(Stored data)
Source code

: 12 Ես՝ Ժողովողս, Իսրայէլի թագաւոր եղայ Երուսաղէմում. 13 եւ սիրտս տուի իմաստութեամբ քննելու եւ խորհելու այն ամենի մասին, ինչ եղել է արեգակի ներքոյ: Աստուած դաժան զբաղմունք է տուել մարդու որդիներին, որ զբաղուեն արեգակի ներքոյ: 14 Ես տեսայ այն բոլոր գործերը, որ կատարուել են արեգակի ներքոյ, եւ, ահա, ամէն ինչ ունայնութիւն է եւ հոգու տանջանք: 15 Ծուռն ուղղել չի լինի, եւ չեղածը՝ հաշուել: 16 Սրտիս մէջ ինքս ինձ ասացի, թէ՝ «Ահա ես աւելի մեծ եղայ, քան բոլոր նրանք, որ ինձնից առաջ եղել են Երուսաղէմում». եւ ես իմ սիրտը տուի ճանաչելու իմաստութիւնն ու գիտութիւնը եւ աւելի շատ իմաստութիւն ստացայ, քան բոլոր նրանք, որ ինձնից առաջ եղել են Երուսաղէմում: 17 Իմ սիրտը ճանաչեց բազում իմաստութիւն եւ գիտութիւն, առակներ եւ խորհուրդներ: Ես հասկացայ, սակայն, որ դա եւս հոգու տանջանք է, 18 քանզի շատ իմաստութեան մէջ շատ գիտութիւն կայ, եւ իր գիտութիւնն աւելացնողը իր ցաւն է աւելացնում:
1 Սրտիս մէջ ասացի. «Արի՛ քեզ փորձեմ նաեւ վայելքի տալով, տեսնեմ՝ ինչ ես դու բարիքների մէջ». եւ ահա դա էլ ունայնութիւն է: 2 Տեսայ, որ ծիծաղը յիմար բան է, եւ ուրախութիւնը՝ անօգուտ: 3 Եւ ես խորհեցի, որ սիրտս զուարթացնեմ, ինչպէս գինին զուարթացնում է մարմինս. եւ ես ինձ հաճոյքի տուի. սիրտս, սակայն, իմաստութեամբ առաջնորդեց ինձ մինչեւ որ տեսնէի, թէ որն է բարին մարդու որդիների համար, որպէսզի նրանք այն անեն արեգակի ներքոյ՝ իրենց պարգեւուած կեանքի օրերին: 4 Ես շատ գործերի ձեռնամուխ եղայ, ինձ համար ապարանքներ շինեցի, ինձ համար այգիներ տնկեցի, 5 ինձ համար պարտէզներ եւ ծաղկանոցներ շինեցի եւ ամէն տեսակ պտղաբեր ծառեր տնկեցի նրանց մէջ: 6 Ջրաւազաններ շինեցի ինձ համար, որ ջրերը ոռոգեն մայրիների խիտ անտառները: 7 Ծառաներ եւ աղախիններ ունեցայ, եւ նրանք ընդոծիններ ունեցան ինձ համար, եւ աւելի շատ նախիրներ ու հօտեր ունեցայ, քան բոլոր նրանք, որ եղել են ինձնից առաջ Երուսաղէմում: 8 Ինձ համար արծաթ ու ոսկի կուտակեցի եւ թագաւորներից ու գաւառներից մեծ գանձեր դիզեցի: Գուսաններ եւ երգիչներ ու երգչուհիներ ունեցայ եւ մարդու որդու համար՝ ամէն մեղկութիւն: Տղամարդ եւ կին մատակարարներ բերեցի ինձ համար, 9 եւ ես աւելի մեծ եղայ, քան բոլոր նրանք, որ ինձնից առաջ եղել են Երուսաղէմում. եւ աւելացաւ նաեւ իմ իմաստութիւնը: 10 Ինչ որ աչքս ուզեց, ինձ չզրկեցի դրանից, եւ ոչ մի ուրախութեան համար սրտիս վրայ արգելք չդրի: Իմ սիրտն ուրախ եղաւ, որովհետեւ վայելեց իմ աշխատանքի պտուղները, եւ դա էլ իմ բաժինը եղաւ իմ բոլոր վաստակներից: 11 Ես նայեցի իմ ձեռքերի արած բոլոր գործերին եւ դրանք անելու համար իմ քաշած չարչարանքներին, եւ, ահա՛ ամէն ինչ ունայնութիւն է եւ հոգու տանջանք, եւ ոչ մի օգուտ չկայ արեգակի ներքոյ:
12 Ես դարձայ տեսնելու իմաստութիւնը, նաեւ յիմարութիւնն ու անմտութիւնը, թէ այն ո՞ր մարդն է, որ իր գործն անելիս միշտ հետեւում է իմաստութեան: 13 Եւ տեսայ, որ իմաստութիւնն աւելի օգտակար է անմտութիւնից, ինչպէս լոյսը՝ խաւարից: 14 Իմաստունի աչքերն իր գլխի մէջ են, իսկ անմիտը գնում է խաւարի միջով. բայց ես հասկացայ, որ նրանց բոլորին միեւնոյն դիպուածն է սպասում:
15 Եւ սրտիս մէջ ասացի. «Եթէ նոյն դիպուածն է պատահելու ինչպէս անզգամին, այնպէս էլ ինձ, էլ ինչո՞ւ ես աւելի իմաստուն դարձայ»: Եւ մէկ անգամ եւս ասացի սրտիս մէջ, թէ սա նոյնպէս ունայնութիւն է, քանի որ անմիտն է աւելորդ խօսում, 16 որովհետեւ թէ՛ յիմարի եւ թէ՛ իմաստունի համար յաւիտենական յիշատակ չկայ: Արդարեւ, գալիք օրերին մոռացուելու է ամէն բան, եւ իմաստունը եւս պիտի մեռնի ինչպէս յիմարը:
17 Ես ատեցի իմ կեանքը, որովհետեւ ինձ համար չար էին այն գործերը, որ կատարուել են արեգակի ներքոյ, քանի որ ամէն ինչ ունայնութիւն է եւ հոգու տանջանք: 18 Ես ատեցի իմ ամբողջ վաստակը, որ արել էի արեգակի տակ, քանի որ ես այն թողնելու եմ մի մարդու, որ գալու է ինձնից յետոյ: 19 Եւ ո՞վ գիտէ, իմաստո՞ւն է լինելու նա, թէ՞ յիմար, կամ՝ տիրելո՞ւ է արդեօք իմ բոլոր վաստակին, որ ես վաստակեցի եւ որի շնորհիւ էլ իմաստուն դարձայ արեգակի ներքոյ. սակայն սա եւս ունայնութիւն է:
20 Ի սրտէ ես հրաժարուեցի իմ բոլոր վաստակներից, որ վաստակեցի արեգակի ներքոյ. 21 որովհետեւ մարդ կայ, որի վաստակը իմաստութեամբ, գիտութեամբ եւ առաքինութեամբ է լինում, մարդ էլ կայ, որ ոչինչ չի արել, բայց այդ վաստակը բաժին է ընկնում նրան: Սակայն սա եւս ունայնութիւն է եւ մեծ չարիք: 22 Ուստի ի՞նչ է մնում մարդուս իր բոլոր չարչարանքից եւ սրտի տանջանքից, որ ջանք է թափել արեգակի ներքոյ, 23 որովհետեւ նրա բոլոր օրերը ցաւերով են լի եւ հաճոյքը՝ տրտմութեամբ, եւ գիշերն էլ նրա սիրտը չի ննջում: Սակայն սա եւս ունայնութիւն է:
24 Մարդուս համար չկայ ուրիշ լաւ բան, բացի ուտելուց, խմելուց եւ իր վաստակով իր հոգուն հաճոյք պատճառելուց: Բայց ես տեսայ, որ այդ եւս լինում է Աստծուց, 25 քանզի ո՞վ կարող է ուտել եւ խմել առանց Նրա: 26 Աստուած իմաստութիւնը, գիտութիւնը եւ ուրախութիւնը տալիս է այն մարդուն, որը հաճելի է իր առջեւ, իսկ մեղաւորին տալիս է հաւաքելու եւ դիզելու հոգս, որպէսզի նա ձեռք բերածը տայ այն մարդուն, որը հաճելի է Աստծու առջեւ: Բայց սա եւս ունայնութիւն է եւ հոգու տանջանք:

INSTRUCTIONS FOR THE TASK
Across the data, find each line that has "օրերին" in it and copy that line.

YOUR SOLUTION
1 Սրտիս մէջ ասացի. «Արի՛ քեզ փորձեմ նաեւ վայելքի տալով, տեսնեմ՝ ինչ ես դու բարիքների մէջ». եւ ահա դա էլ ունայնութիւն է: 2 Տեսայ, որ ծիծաղը յիմար բան է, եւ ուրախութիւնը՝ անօգուտ: 3 Եւ ես խորհեցի, որ սիրտս զուարթացնեմ, ինչպէս գինին զուարթացնում է մարմինս. եւ ես ինձ հաճոյքի տուի. սիրտս, սակայն, իմաստութեամբ առաջնորդեց ինձ մինչեւ որ տեսնէի, թէ որն է բարին մարդու որդիների համար, որպէսզի նրանք այն անեն արեգակի ներքոյ՝ իրենց պարգեւուած կեանքի օրերին: 4 Ես շատ գործերի ձեռնամուխ եղայ, ինձ համար ապարանքներ շինեցի, ինձ համար այգիներ տնկեցի, 5 ինձ համար պարտէզներ եւ ծաղկանոցներ շինեցի եւ ամէն տեսակ պտղաբեր ծառեր տնկեցի նրանց մէջ: 6 Ջրաւազաններ շինեցի ինձ համար, որ ջրերը ոռոգեն մայրիների խիտ անտառները: 7 Ծառաներ եւ աղախիններ ունեցայ, եւ նրանք ընդոծիններ ունեցան ինձ համար, եւ աւելի շատ նախիրներ ու հօտեր ունեցայ, քան բոլոր նրանք, որ եղել են ինձնից առաջ Երուսաղէմում: 8 Ինձ համար արծաթ ու ոսկի կուտակեցի եւ թագաւորներից ու գաւառներից մեծ գանձեր դիզեցի: Գուսաններ եւ երգիչներ ու երգչուհիներ ունեցայ եւ մարդու որդու համար՝ ամէն մեղկութիւն: Տղամարդ եւ կին մատակարարներ բերեցի ինձ համար, 9 եւ ես աւելի մեծ եղայ, քան բոլոր նրանք, որ ինձնից առաջ եղել են Երուսաղէմում. եւ աւելացաւ նաեւ իմ իմաստութիւնը: 10 Ինչ որ աչքս ուզեց, ինձ չզրկեցի դրանից, եւ ոչ մի ուրախութեան համար սրտիս վրայ արգելք չդրի: Իմ սիրտն ուրախ եղաւ, որովհետեւ վայելեց իմ աշխատանքի պտուղները, եւ դա էլ իմ բաժինը եղաւ իմ բոլոր վաստակներից: 11 Ես նայեցի իմ ձեռքերի արած բոլոր գործերին եւ դրանք անելու համար իմ քաշած չարչարանքներին, եւ, ահա՛ ամէն ինչ ունայնութիւն է եւ հոգու տանջանք, եւ ոչ մի օգուտ չկայ արեգակի ներքոյ:
15 Եւ սրտիս մէջ ասացի. «Եթէ նոյն դիպուածն է պատահելու ինչպէս անզգամին, այնպէս էլ ինձ, էլ ինչո՞ւ ես աւելի իմաստուն դարձայ»: Եւ մէկ անգամ եւս ասացի սրտիս մէջ, թէ սա նոյնպէս ունայնութիւն է, քանի որ անմիտն է աւելորդ խօսում, 16 որովհետեւ թէ՛ յիմարի եւ թէ՛ իմաստունի համար յաւիտենական յիշատակ չկայ: Արդարեւ, գալիք օրերին մոռացուելու է ամէն բան, եւ իմաստունը եւս պիտի մեռնի ինչպէս յիմարը:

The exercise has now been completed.